For both my Perl and Raku versions, I’m going super-lean with the implementation, using only array references. The “node,” which recursively defines an entire (sub)tree, looks like this:
- Element 0: Node’s value
- Elements 1..N: References to child nodes
Thus, the (Raku) syntax my @tree = [10, [18, [5], [2]], [8, [16, [18]], [9]]] describes a tree that looks like this:
10
/ \
18 8
/ \ / \
5 2 16 9
/
18
If we look for a path sum of 30, there is precisely one path with that sum: 10 → 18 → 2.
It’s worth noting that, although the task is limited to binary trees, my implementation will handle m-ary trees. Forcing it to handle only binary trees would actually be slightly more difficult, and a lot less useful.
Trees are inherently recursive data structures, so recursion is a natural tool for traversing them. In order to find a candidate path, I will start with the target $sum, and subtract the current node’s value from that $sum. The current @path will be maintained as well. There are two base cases:
- The
$sumis less than zero. This means we have overshot the target, and we can stop. - The
$sumis equal to zero, and this node has no children (i.e., it’s a leaf node). This means we have found a target sum. We return that path.
The first base case is not strictly necessary; it’s an optimization. The second base case is where the solution is built and passed up the stack.
If none of those base cases trigger, then we simply call our function recursively on the current node, with the current sum, and path so far.
Perl
sub path_sum {
my ($tree, $sum_left, @path) = @_;
my ($val, @kids) = @$tree;
push @path, $val;
$sum_left -= $val;
return [@path] if $sum_left == 0 and !@kids;
return if $sum_left < 0;
map { path_sum($_, $sum_left, @path) } @kids;
}
Raku
#| Does a certain complete sum exist in the tree?

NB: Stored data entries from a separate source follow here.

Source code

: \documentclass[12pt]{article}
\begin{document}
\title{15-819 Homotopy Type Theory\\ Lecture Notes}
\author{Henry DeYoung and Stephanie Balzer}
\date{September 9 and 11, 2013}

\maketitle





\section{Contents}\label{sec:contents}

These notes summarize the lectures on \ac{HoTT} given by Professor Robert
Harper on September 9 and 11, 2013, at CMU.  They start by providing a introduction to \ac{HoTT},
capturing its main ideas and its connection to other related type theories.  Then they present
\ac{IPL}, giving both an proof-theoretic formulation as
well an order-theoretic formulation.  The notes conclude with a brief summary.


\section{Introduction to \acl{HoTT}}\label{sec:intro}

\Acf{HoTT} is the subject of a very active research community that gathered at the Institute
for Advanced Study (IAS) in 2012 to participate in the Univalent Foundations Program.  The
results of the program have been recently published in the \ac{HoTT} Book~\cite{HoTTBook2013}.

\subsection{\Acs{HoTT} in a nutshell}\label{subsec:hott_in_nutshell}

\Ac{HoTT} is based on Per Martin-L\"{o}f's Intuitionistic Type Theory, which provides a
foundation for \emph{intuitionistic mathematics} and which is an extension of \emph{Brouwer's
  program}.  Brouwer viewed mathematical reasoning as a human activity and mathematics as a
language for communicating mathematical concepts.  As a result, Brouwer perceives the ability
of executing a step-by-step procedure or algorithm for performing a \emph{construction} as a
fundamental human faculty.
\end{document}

sub path-sum( @tree, $sum is copy, @path is copy = [] ) {
my ($val, @kids) = @tree;
@path.push: $val;
$sum -= $val;
return @path if $sum == 0 and !@kids;
return Empty if $sum < 0;
|@kids.map: { path-sum($_, $sum, @path) };
}
The Raku code highlights a couple of interesting differences in the languages.
is copy
First, the is copy is used here, so that I can freely munge the values without modifying the underlying variables. I do this for convenience in the case of $sum, but it’s more or less necessary for @path, at least without significant changes to the implementation.
List/Array flattening
Perl flattens lists, but does not flatten array refs. Perl also returns an empty list by default, which means a bare return just gets ignored in typical recursive subs like this. That made it easy to build a list of lists in the Perl version: I only had to put [ @path ] in square brackets to create an array ref.
In the Raku version, if I do not flatten anything, and do not return Empty, this is what path-sum returns for the sample tree in the code:
((() ([6 5 4 15])) ((Nil) (Nil)) (([6 1 16 7]))) # Wrong
We can see the desired results, [6 5 4 15] and [6 1 16 7], but all of those extra parentheses and Nils are undesirable byproducts of returning early from our base cases and operating on empty lists. We can flatten the results with the | prefix operator:
|@kids.map: { path-sum($_, $sum, @path) }
But that only gets us part-way there:
([6 5 4 15] Nil Nil [6 1 16 7]) # Still wrong
Raku returns Nil by default, which we could deal with by, say, using grep, but it’s far easier to explicitly return Empty in that one base case that is causing problems:
return Empty if $sum < 0; # Without Empty, returns Nil
Of course that line could be removed, as it is only a (premature!) optimization, but it’s one of those premature optimizations that, at least for me, requires near-enough zero effort to implement and test that it’s worth it in the name of good code.
Efficiency
Hopefully it’s self-evident that the efficiency of these algorithms is O(n) on the number of nodes in the tree, as the recursive traversal looks at each node at most once.
Closing Thoughts
Calculating the sum and returning matching paths makes this a subset of a straightforward depth-first tree traversal.
This task was fairly straightforward, but then again, I only took a narrow slice of it. There are many ways I could have gone, and I’m excited to see what the other participants came up with.